African telecommunications provider Vodacom has been charged M134 million (little more than 8 million USD) fine in Lesotho by the LCA (Lesotho Communications Authority). Based on information gathered from the press release it seems that the two sides had a misunderstanding about the classification of several income sources, mainly the MPesa revenue that Vodacom was generating in the country.
The disagreement has been going on for nearly 5 years now. The LCA believes that revenue gathered from MPesa should be classified as a financial service provision rather than telecommunications, but Vodacom insisted on the latter.

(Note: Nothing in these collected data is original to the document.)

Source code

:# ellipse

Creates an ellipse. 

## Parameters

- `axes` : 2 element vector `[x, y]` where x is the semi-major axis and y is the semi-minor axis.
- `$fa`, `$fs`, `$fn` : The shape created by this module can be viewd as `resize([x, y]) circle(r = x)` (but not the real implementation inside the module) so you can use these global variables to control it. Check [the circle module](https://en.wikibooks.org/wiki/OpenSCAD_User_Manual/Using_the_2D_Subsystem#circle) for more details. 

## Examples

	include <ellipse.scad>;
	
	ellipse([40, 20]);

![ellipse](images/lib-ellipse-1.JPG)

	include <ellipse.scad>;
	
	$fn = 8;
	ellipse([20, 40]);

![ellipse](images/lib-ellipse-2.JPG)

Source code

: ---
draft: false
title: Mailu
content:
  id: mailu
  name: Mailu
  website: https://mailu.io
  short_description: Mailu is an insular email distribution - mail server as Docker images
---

Now the company is facing a little over $8 million as a fine. This is absolutely destructive for Vodacom considering that this fine is roughly 10% of what the company generated in pure revenue in 2019.
Conditions of payment
The LCA understands that paying $8 million just like that is a very large hit to a company’s performance and overall future in the country. Considering the number of employees it would be extra cruel if the regulator pursued immediate payment after the announcement. Therefore, a compromise has been made.

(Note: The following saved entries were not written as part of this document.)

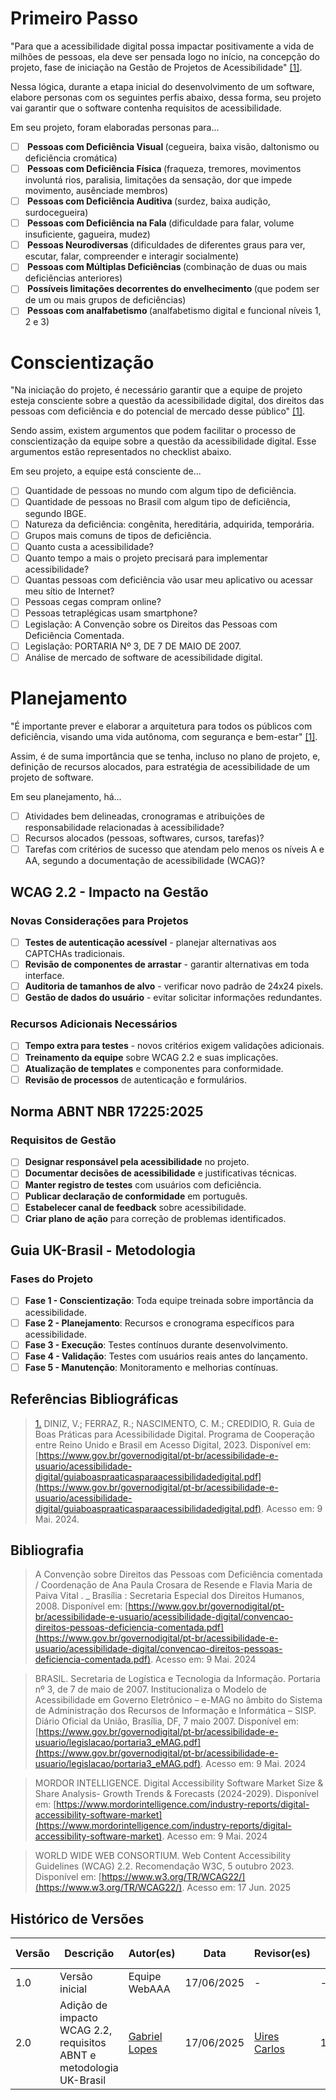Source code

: # Primeiro Passo

"Para que a acessibilidade digital possa impactar positivamente a vida de milhões de pessoas, ela deve ser pensada logo no início, na concepção do projeto, fase de iniciação na Gestão de Projetos de Acessibilidade" <a id="TEC1" href="#RP1">[1]</a>.

Nessa lógica, durante a etapa inicial do desenvolvimento de um software, elabore personas com os seguintes perfis abaixo, dessa forma, seu projeto vai garantir que o software contenha requisitos de acessibilidade.

Em seu projeto, foram elaboradas personas para... 

- [ ] <b> Pessoas com Deficiência Visual </b> (cegueira, baixa visão, daltonismo ou deficiência cromática)
- [ ] <b> Pessoas com Deficiência Física </b> (fraqueza, tremores, movimentos involuntá rios, paralisia, limitações da sensação, dor que impede movimento, ausênciade membros) 
- [ ] <b> Pessoas com Deficiência Auditiva </b> (surdez, baixa audição, surdocegueira)
- [ ] <b> Pessoas com Deficiência na Fala </b> (dificuldade para falar, volume insuficiente, gagueira, mudez) 
- [ ] <b> Pessoas Neurodiversas </b> (dificuldades de diferentes graus para ver, escutar, falar, compreender e interagir socialmente)
- [ ] <b> Pessoas com Múltiplas Deficiências </b> (combinação de duas ou mais deficiências anteriores)
- [ ] <b> Possíveis limitações decorrentes do envelhecimento </b> (que podem ser de um ou mais grupos de deficiências)
- [ ] <b> Pessoas com analfabetismo </b> (analfabetismo digital e funcional níveis 1, 2 e 3)

# Conscientização

"Na iniciação do projeto, é necessário garantir que a equipe de projeto esteja consciente sobre a questão da acessibilidade digital, dos direitos das pessoas com deficiência e do potencial de mercado desse público" <a id="TEC1" href="#RP1">[1]</a>.

Sendo assim, existem argumentos que podem facilitar o processo de conscientização da equipe sobre a questão da acessibilidade digital. Esse argumentos estão representados no checklist abaixo. 

Em seu projeto, a equipe está consciente de...

- [ ] Quantidade de pessoas no mundo com algum tipo de deficiência.
- [ ] Quantidade de pessoas no Brasil com algum tipo de deficiência, segundo IBGE.
- [ ] Natureza da deficiência: congênita, hereditária, adquirida, temporária.
- [ ] Grupos mais comuns de tipos de deficiência.
- [ ] Quanto custa a acessibilidade?
- [ ] Quanto tempo a mais o projeto precisará para implementar acessibilidade?
- [ ] Quantas pessoas com deficiência vão usar meu aplicativo ou acessar meu sítio de Internet?
- [ ] Pessoas cegas compram online?
- [ ] Pessoas tetraplégicas usam smartphone?
- [ ] Legislação: A Convenção sobre os Direitos das Pessoas com Deficiência Comentada.
- [ ] Legislação: PORTARIA Nº 3, DE 7 DE MAIO DE 2007.
- [ ] Análise de mercado de software de acessibilidade digital.

# Planejamento

"É importante prever e elaborar a arquitetura para todos os públicos com deficiência, visando uma vida autônoma, com segurança e bem-estar" <a id="TEC1" href="#RP1">[1]</a>.

Assim, é de suma importância que se tenha, incluso no plano de projeto, e, definição de recursos alocados, para estratégia de acessibilidade de um projeto de software. 

Em seu planejamento, há...

- [ ] Atividades bem delineadas, cronogramas e atribuições de responsabilidade relacionadas à acessibilidade?
- [ ] Recursos alocados (pessoas, softwares, cursos, tarefas)?
- [ ] Tarefas com critérios de sucesso que atendam pelo menos os níveis A e AA, segundo a documentação de acessibilidade (WCAG)?

## WCAG 2.2 - Impacto na Gestão

### Novas Considerações para Projetos
- [ ] <b>Testes de autenticação acessível</b> - planejar alternativas aos CAPTCHAs tradicionais.
- [ ] <b>Revisão de componentes de arrastar</b> - garantir alternativas em toda interface.
- [ ] <b>Auditoria de tamanhos de alvo</b> - verificar novo padrão de 24x24 pixels.
- [ ] <b>Gestão de dados do usuário</b> - evitar solicitar informações redundantes.

### Recursos Adicionais Necessários
- [ ] <b>Tempo extra para testes</b> - novos critérios exigem validações adicionais.
- [ ] <b>Treinamento da equipe</b> sobre WCAG 2.2 e suas implicações.
- [ ] <b>Atualização de templates</b> e componentes para conformidade.
- [ ] <b>Revisão de processos</b> de autenticação e formulários.

## Norma ABNT NBR 17225:2025

### Requisitos de Gestão
- [ ] <b>Designar responsável pela acessibilidade</b> no projeto.
- [ ] <b>Documentar decisões de acessibilidade</b> e justificativas técnicas.
- [ ] <b>Manter registro de testes</b> com usuários com deficiência.
- [ ] <b>Publicar declaração de conformidade</b> em português.
- [ ] <b>Estabelecer canal de feedback</b> sobre acessibilidade.
- [ ] <b>Criar plano de ação</b> para correção de problemas identificados.

## Guia UK-Brasil - Metodologia

### Fases do Projeto
- [ ] <b>Fase 1 - Conscientização</b>: Toda equipe treinada sobre importância da acessibilidade.
- [ ] <b>Fase 2 - Planejamento</b>: Recursos e cronograma específicos para acessibilidade.
- [ ] <b>Fase 3 - Execução</b>: Testes contínuos durante desenvolvimento.
- [ ] <b>Fase 4 - Validação</b>: Testes com usuários reais antes do lançamento.
- [ ] <b>Fase 5 - Manutenção</b>: Monitoramento e melhorias contínuas.

## Referências Bibliográficas

> <a id="RP1" href="#TEC1">1.</a> DINIZ, V.; FERRAZ, R.; NASCIMENTO, C. M.; CREDIDIO, R. Guia de Boas Práticas para Acessibilidade Digital. Programa de Cooperação entre Reino Unido e Brasil em Acesso Digital, 2023. Disponível em: [https://www.gov.br/governodigital/pt-br/acessibilidade-e-usuario/acessibilidade-digital/guiaboaspraaticasparaacessibilidadedigital.pdf](https://www.gov.br/governodigital/pt-br/acessibilidade-e-usuario/acessibilidade-digital/guiaboaspraaticasparaacessibilidadedigital.pdf). Acesso em: 9 Mai. 2024.

## Bibliografia

> </a> A Convenção sobre Direitos das Pessoas com Deficiência comentada / Coordenação de Ana Paula Crosara de Resende e Flavia Maria de Paiva Vital . _ Brasília : Secretaria Especial dos Direitos Humanos, 2008. Disponível em: [https://www.gov.br/governodigital/pt-br/acessibilidade-e-usuario/acessibilidade-digital/convencao-direitos-pessoas-deficiencia-comentada.pdf](https://www.gov.br/governodigital/pt-br/acessibilidade-e-usuario/acessibilidade-digital/convencao-direitos-pessoas-deficiencia-comentada.pdf). Acesso em: 9 Mai. 2024

> </a> BRASIL. Secretaria de Logística e Tecnologia da Informação. Portaria nº 3, de 7 de maio de 2007. Institucionaliza o Modelo de Acessibilidade em Governo Eletrônico – e-MAG no âmbito do Sistema de Administração dos Recursos de Informação e Informática – SISP. Diário Oficial da União, Brasília, DF, 7 maio 2007. Disponível em: [https://www.gov.br/governodigital/pt-br/acessibilidade-e-usuario/legislacao/portaria3_eMAG.pdf](https://www.gov.br/governodigital/pt-br/acessibilidade-e-usuario/legislacao/portaria3_eMAG.pdf). Acesso em: 9 Mai. 2024

> </a> MORDOR INTELLIGENCE. Digital Accessibility Software Market Size & Share Analysis- Growth Trends & Forecasts (2024-2029). Disponível em: [https://www.mordorintelligence.com/industry-reports/digital-accessibility-software-market](https://www.mordorintelligence.com/industry-reports/digital-accessibility-software-market). Acesso em: 9 Mai. 2024

> </a> WORLD WIDE WEB CONSORTIUM. Web Content Accessibility Guidelines (WCAG) 2.2. Recomendação W3C, 5 outubro 2023. Disponível em: [https://www.w3.org/TR/WCAG22/](https://www.w3.org/TR/WCAG22/). Acesso em: 17 Jun. 2025

## Histórico de Versões

| Versão | Descrição | Autor(es) | Data | Revisor(es) | Data de revisão |
|--------|-----------|-----------|------|-------------|-----------------|
| 1.0 | Versão inicial | Equipe WebAAA | 17/06/2025 | - | - |
| 2.0 | Adição de impacto WCAG 2.2, requisitos ABNT e metodologia UK-Brasil | [Gabriel Lopes](https://github.com/BrzGab) | 17/06/2025 | [Uires Carlos](https://github.com/uires2023) | 17/06/2025 |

Vodacom will be forced to pay 30% of the fine now, but the 70% will be put on hold for about 5 years so that the company can prepare. However, if there is any evidence of any violation from Vodacom, the company will immediately become liable for paying the remaining 70%.

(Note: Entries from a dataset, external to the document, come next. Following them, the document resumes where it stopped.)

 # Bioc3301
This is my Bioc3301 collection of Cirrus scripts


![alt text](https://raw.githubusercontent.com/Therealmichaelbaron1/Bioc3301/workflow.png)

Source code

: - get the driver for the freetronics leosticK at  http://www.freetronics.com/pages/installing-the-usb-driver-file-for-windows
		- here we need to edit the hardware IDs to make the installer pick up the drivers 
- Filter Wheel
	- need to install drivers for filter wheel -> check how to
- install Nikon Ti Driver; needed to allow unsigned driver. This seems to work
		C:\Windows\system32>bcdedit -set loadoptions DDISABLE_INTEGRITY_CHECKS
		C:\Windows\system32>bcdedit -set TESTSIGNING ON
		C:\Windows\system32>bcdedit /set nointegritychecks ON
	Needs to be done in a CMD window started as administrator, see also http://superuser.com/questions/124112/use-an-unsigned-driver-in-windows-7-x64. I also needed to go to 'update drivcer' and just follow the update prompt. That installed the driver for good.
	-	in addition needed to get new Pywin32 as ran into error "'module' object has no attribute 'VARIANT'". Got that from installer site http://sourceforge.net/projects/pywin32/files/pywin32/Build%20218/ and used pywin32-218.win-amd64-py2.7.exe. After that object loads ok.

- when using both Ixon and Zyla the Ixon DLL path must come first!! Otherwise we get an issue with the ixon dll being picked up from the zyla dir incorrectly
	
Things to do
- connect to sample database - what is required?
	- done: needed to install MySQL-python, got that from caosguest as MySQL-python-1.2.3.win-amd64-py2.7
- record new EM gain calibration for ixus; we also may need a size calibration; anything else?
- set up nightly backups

This is probably the second most horrible situation for Vodacom. It may seem like it’s a compromise well worth taking, but in all honesty, it is not.
You see, the regulatory landscape of telecommunications is one of the hardest to navigate through. The guidelines prevent the majority of revenue channels that companies can utilize, which is nothing too serious, those can be followed easily. However, some guidelines are so strict that just by existing and following the status quo, Vodacom could potentially violate dozens if not hundreds before reaching the 5-year deadline. The nature of telecommunications regulations makes it so that it’s impossible not to violate something, thus making Vodacom’s situation not much better.
Is MPesa a financial service?
It’s actually quite hard arguing with the LCA’s logic here. MPesa is indeed primarily used for providing the unbanked population in Africa with an easy-to-use financial system that does not require an internet connection or anything too complicated. It’s a system designed to send and receive funds via SMS, thus making it a very in-demand service in remote locations of African countries as well as large urban areas.
By saying that it’s a telecommunication service is pushing it a bit. Yes, it works through SMS transactions, but in all honesty, it’s made for banking and is used for banking.
In fact, MPesa is the biggest payment method used by financial service companies in Lesotho and surrounding South Africa. It’s the most advantageous payment channel for both brokers and users as it usually doesn’t request too much in commissions.
MPesa is so widely used in this particular field that even the fundamentals of broker comparison in African countries boil down to whether one has or doesn’t have MPesa support. If it doesn’t then it can expect three times as fewer customers as their competitors who do.
Will Vodacom survive the next 5 years?
Many local politicians have already commented that this is not an ordinary fine from the LCA. Many think that these are political machinations to somehow squeeze Vodacome outside of Lesotho and invite other telecommunications companies that have much deeper connections to the local government.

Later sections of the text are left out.